This model can be used for Voice Activity Detection (VAD) and served as first step for Speaker Diarization (SD).
The model is based on MarbleNet architecture presented in MarbleNet paper [1]. Different from the paper, the input feature of this model is log-mel spectrogram with n_mels=80 so it can be easily and efficiently integrated with speaker diarization.
The model was trained on mutiple publicly available datasets. The NeMo toolkit [2] was used for training this model for 50 epochs on multiple GPUs.
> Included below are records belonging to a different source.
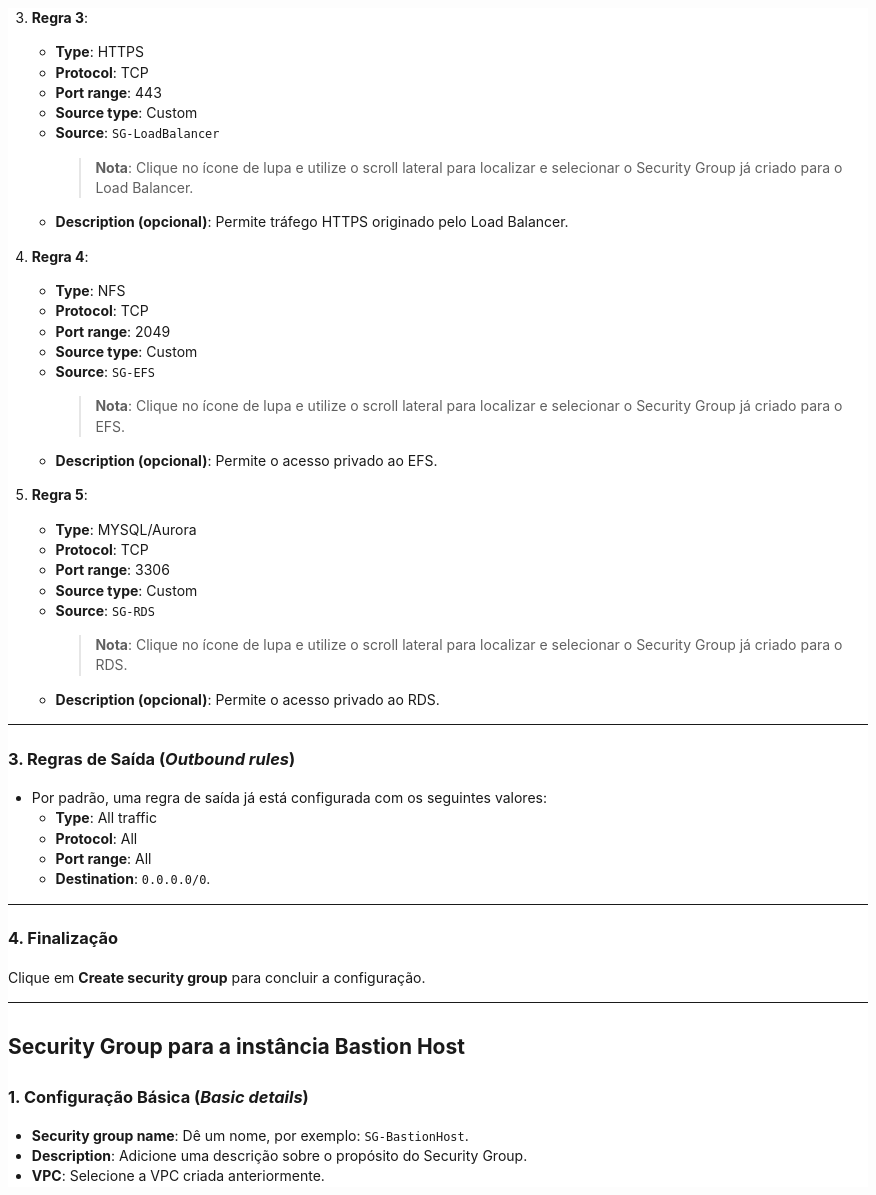 3. **Regra 3**:  
   - **Type**: HTTPS  
   - **Protocol**: TCP  
   - **Port range**: 443  
   - **Source type**: Custom  
   - **Source**: `SG-LoadBalancer`  
     > **Nota**: Clique no ícone de lupa e utilize o scroll lateral para localizar e selecionar o Security Group já criado para o Load Balancer.  
   - **Description (opcional)**: Permite tráfego HTTPS originado pelo Load Balancer.

4. **Regra 4**:  
   - **Type**: NFS  
   - **Protocol**: TCP  
   - **Port range**: 2049  
   - **Source type**: Custom  
   - **Source**: `SG-EFS`  
     > **Nota**: Clique no ícone de lupa e utilize o scroll lateral para localizar e selecionar o Security Group já criado para o EFS.  
   - **Description (opcional)**: Permite o acesso privado ao EFS.

5. **Regra 5**:  
   - **Type**: MYSQL/Aurora  
   - **Protocol**: TCP  
   - **Port range**: 3306  
   - **Source type**: Custom  
   - **Source**: `SG-RDS`  
     > **Nota**: Clique no ícone de lupa e utilize o scroll lateral para localizar e selecionar o Security Group já criado para o RDS.  
   - **Description (opcional)**: Permite o acesso privado ao RDS.

---

### 3. Regras de Saída (*Outbound rules*)
- Por padrão, uma regra de saída já está configurada com os seguintes valores:
  - **Type**: All traffic  
  - **Protocol**: All  
  - **Port range**: All  
  - **Destination**: `0.0.0.0/0`.

---

### 4. Finalização
Clique em **Create security group** para concluir a configuração.


---
## Security Group para a instância Bastion Host
### 1. Configuração Básica (*Basic details*)
- **Security group name**: Dê um nome, por exemplo: `SG-BastionHost`.
- **Description**: Adicione uma descrição sobre o propósito do Security Group.
- **VPC**: Selecione a VPC criada anteriormente.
To use this model, we can use Riva Skills Quick start guide, it is a starting point to try out Riva models. Information regarding Quick start guide can be found : here. To use Riva Speech ASR service using this model, document has the necessary information.
This model accepts 16000 KHz Mono-channel Audio (wav files) as input.
This model provides frame-level voice activity prediction.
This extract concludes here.